According to heritage conservationists, most heritage buildings in south Mumbai’s ‘A’ ward are defaced by hawkers who occupy the archways

mumbai Updated: Dec 14, 2017 00:01 IST
Hawkers near CST use nails to hang their goods, damaging heritage walls.(Kunal Patil/HT PHOTO)

Shops and stalls are causing irreparable damage to the arched corridors of prominent heritage structures in Colaba, Fort and other parts of south Mumbai. According to heritage conservationists, most heritage buildings in south Mumbai’s ‘A’ ward are defaced by hawkers who occupy the archways.

Most of the hawkers drill holes in the walls either to hang their goods or to tie up a canopy.

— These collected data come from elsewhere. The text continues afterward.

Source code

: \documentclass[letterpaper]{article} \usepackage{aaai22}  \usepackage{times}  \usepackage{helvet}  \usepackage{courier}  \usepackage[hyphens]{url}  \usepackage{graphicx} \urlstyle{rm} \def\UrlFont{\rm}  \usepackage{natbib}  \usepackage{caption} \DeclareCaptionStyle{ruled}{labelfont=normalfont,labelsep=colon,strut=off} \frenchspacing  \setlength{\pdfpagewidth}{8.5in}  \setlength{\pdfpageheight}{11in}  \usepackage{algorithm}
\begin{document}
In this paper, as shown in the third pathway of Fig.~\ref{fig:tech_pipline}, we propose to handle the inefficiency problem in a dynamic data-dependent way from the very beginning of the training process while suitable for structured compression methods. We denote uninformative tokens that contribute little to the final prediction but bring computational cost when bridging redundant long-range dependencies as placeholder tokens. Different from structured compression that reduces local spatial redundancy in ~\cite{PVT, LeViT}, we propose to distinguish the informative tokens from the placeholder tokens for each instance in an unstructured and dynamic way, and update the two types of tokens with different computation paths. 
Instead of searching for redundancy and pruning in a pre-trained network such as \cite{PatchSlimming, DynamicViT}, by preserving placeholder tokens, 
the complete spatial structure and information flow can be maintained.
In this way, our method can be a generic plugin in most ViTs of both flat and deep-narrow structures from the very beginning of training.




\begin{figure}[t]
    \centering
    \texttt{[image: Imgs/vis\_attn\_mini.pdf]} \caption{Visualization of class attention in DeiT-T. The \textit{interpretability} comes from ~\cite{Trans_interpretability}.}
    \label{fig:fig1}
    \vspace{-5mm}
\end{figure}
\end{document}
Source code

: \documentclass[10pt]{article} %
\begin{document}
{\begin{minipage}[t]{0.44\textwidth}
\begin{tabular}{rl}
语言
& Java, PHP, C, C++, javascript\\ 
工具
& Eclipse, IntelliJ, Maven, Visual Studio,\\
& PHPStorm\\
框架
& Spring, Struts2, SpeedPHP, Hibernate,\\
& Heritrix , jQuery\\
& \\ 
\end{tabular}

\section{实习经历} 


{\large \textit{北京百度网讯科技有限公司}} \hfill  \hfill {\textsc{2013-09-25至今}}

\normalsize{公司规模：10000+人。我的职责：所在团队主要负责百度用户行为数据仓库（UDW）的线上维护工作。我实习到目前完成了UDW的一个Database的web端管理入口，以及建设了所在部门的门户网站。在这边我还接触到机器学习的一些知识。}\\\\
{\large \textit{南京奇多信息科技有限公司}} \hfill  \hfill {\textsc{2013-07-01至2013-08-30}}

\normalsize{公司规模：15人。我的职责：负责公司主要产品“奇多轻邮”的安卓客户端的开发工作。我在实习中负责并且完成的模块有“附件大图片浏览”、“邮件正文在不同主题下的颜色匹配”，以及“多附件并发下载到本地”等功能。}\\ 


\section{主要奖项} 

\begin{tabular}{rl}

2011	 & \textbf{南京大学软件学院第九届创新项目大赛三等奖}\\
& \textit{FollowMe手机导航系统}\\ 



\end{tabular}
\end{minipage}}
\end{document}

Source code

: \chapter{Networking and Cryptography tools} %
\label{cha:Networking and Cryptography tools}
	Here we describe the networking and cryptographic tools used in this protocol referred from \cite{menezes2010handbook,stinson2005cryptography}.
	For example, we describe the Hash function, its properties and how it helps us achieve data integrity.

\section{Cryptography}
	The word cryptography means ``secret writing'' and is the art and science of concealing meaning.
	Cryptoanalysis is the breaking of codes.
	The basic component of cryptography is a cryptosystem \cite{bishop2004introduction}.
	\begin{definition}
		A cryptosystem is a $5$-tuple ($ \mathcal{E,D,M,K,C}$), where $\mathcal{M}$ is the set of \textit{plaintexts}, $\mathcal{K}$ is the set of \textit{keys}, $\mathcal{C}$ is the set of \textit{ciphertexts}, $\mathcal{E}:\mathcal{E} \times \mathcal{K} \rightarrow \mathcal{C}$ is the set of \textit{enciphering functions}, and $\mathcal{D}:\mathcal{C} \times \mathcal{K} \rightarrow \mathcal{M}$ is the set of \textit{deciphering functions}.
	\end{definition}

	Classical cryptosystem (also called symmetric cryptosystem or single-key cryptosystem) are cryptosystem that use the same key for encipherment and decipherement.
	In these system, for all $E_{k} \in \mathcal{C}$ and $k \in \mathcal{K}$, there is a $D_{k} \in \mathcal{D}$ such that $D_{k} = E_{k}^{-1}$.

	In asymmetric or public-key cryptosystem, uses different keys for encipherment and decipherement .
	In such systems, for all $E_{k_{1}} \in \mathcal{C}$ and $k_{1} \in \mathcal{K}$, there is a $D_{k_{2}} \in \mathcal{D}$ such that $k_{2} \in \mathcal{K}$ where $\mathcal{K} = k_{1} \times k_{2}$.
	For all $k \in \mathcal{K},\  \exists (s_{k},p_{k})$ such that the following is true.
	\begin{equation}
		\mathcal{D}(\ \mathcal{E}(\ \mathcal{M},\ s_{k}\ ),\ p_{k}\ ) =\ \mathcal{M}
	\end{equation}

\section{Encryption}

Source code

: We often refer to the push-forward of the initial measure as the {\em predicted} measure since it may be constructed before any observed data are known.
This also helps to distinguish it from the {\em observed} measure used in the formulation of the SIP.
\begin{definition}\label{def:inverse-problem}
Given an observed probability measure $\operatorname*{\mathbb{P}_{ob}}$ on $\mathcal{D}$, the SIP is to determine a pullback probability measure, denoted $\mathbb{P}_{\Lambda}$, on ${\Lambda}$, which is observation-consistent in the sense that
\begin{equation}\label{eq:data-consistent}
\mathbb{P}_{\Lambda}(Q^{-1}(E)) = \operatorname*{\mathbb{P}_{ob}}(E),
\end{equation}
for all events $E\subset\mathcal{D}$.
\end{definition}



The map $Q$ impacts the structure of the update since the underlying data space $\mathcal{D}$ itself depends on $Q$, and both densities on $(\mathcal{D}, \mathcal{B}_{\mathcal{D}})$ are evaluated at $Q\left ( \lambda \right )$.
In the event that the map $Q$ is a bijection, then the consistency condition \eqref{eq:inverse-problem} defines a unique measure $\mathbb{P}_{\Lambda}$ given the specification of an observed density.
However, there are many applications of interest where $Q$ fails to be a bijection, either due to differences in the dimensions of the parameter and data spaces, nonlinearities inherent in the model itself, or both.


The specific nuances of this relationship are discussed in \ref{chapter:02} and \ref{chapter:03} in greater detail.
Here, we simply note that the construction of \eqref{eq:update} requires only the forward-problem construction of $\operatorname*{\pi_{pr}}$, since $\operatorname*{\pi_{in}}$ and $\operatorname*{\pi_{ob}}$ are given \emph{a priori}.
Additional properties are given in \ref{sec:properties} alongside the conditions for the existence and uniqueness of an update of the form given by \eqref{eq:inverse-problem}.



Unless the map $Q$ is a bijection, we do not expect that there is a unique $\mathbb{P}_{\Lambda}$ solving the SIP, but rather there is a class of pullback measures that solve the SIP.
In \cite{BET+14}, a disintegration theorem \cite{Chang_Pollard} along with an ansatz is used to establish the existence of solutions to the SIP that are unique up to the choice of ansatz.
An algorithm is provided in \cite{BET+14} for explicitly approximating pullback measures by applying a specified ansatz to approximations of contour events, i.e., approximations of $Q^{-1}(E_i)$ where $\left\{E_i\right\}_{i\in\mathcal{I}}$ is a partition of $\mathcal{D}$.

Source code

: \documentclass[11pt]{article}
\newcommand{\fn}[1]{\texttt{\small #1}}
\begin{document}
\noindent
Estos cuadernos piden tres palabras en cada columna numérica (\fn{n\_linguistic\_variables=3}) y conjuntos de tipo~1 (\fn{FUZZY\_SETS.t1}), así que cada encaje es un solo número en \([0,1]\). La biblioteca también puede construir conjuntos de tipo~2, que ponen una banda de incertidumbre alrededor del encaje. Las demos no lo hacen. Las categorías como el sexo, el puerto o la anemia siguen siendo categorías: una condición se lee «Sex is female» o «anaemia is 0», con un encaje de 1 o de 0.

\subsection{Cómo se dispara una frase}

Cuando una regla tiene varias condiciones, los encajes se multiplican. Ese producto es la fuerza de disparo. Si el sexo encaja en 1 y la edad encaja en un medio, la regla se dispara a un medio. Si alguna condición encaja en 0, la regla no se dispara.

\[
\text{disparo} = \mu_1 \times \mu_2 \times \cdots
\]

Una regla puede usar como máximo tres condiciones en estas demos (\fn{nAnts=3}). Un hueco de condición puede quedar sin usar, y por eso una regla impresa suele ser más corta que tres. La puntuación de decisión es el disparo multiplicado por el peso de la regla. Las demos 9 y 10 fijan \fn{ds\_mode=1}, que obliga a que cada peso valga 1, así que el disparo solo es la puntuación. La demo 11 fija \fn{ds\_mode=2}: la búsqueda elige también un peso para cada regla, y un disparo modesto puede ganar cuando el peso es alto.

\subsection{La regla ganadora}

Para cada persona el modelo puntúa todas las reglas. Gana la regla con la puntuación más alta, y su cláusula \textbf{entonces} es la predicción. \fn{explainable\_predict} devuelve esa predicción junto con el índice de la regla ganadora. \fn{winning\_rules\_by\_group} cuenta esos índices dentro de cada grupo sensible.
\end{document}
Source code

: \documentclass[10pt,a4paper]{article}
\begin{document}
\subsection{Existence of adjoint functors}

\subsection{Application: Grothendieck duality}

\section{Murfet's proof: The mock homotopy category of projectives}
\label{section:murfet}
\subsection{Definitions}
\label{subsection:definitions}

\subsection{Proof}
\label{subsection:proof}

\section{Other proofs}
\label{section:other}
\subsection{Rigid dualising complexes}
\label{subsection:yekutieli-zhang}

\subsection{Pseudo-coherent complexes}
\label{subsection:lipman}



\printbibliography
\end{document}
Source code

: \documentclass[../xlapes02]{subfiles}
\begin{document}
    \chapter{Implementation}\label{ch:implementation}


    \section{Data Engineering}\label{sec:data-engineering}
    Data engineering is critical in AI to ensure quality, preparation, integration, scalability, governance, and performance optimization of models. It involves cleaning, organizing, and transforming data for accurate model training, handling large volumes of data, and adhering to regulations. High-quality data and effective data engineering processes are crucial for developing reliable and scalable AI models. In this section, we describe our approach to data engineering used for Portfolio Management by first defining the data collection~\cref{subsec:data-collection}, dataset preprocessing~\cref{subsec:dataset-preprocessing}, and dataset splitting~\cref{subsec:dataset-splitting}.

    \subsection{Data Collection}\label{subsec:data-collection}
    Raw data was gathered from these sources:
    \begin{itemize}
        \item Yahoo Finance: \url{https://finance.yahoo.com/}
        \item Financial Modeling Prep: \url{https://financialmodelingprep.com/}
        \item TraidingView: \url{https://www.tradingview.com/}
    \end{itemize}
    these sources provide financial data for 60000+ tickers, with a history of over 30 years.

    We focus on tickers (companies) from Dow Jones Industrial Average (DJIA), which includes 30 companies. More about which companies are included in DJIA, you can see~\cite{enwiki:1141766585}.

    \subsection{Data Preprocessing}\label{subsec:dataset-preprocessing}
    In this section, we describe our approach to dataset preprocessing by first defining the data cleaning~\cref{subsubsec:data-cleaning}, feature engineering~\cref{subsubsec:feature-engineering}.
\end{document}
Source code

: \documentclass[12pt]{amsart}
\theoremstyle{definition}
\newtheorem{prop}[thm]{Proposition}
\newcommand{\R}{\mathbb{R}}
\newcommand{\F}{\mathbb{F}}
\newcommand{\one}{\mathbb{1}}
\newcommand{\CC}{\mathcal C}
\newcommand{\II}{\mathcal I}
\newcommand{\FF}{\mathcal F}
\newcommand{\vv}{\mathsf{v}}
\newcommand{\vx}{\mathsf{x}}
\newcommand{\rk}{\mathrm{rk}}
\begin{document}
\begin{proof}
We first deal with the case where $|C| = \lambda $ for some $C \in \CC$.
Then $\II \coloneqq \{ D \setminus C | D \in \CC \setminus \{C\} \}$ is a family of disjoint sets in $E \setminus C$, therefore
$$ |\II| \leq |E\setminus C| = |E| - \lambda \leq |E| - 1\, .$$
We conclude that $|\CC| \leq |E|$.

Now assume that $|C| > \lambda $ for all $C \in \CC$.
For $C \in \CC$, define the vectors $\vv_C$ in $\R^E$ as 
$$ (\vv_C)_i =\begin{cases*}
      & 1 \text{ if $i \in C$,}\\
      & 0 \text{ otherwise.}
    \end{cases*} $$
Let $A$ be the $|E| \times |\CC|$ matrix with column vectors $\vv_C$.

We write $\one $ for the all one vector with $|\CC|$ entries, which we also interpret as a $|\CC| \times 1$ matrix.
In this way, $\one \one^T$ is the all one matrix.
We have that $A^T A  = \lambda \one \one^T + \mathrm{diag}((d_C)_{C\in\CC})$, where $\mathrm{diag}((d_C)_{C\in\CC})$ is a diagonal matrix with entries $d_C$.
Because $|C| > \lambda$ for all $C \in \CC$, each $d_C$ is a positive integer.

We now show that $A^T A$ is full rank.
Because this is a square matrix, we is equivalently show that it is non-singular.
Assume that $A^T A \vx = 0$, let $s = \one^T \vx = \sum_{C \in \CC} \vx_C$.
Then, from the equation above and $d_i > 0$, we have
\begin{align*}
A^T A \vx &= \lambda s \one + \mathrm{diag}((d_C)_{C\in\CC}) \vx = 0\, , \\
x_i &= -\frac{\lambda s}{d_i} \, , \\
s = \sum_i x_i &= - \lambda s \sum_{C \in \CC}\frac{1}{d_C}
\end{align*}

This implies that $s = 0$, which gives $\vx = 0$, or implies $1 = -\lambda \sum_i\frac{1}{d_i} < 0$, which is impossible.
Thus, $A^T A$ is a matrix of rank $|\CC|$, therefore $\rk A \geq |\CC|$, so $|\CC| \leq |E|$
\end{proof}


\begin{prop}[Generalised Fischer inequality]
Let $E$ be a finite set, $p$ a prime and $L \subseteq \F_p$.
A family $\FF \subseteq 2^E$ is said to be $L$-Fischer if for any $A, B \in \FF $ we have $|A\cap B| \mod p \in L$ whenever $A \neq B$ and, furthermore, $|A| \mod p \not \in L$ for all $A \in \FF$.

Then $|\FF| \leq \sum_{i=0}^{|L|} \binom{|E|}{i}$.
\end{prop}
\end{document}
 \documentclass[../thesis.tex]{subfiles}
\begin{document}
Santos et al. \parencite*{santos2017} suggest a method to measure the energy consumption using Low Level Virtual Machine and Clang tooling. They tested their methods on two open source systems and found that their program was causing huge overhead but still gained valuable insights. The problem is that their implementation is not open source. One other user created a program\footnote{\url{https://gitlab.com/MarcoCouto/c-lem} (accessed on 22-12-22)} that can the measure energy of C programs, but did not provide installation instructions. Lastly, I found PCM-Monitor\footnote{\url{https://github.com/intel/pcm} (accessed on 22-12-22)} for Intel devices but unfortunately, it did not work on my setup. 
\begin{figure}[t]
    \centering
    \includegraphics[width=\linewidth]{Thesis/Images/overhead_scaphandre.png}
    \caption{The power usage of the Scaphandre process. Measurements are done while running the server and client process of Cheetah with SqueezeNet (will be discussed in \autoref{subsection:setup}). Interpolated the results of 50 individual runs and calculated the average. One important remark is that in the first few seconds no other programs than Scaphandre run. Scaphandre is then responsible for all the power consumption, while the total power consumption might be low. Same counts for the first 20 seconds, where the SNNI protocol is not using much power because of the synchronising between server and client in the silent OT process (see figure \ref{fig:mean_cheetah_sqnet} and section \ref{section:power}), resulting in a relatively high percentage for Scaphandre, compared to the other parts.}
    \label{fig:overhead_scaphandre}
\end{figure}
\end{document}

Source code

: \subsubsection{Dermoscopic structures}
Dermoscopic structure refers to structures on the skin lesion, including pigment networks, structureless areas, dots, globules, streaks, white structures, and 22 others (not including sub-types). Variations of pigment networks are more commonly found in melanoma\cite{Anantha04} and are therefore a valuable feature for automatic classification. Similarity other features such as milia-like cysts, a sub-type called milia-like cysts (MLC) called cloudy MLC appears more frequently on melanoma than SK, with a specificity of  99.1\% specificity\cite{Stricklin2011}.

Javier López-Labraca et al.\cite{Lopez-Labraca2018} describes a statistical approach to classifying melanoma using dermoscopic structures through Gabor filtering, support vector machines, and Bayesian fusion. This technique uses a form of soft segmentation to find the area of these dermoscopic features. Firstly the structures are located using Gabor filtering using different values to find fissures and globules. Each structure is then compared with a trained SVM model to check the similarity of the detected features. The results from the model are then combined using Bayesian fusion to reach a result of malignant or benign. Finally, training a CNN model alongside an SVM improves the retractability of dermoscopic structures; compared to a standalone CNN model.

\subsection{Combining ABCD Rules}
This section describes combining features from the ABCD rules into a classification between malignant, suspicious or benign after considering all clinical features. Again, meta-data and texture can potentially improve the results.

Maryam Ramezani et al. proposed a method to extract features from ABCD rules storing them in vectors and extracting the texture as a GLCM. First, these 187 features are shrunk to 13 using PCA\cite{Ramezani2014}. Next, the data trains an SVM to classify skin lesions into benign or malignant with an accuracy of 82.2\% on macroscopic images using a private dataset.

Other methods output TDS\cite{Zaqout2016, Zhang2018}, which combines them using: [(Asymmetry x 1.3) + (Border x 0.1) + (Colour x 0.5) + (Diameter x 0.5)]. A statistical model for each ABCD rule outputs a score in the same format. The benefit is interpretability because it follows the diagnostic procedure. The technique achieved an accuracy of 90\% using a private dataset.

The Brihanmumbai Municipal Corporation (BMC) has no mechanism in place to check such defacement of heritage structures. According to Nidhi Choudhari, deputy municipal commissioner (encroachments), “This is not allowed, as it amounts to defacement of public property and damage to heritage structures. But there is no policy at present to protect heritage structures at such a micro level.”

Choudhari said hawkers are allowed to sit in the archways of such buildings if the spot is allotted to them officially, but they cannot touch heritage buildings.

Vikas Dilawari, a heritage conservationist, said, “Heritage structures have degraded in Mumbai, because there isn’t an integrated authority to protect and regulate heritage. While the BMC owns the arcade of a heritage building, the building itself is owned by one or many private persons, so the BMC shies away from taking action. The Mumbai Heritage Conservation Committee (MHCC) is an advisory body, so its recommendations are powerless.”

However, according to Dilawari, it is not just hawkers who treat heritage structures badly. Several old buildings are now leased out for cafes, restaurants, banks and outlets of popular brands; and this goes unregulated as well. He said, “I can show you graver damage to Mumbai’s heritage. Banks put up signage covering important and beautiful architectural features of buildings.” According to Umesh Nagarkar, deputy municipal architect, signage and advertisements on buildings are the need an upgrade. There is a provision in the development control regulations to keep tab on alterations to heritage structures. Nagarkar said, “That does not include such minor alterations, which can be monitored at the ward level.”

The MHCC drafted regulations to standardise signage in heritage buildings, but the rules were not implemented by the BMC. It is BMC’s responsibility to protect heritage structures, said V Ranganathan, former municipal commissioner.

Stall owners don’t want to be treated like hawkers

Stall owners have asked the Brihamumbai Municipal Corporation (BMC) to not treat them as hawkers. In a memorandum submitted to the additional municipal commissioner (city) on Wednesday, they demanded they be allowed to retain their licences under the ‘stall’ category.

Stall owners requested that they should be permitted to function under Section 313 of the Mumbai Municipal Corporation Act, 1888. They are miffed as the BMC has been allotting stall permits under Section 313 (A), which applies to hawkers, since January 2017.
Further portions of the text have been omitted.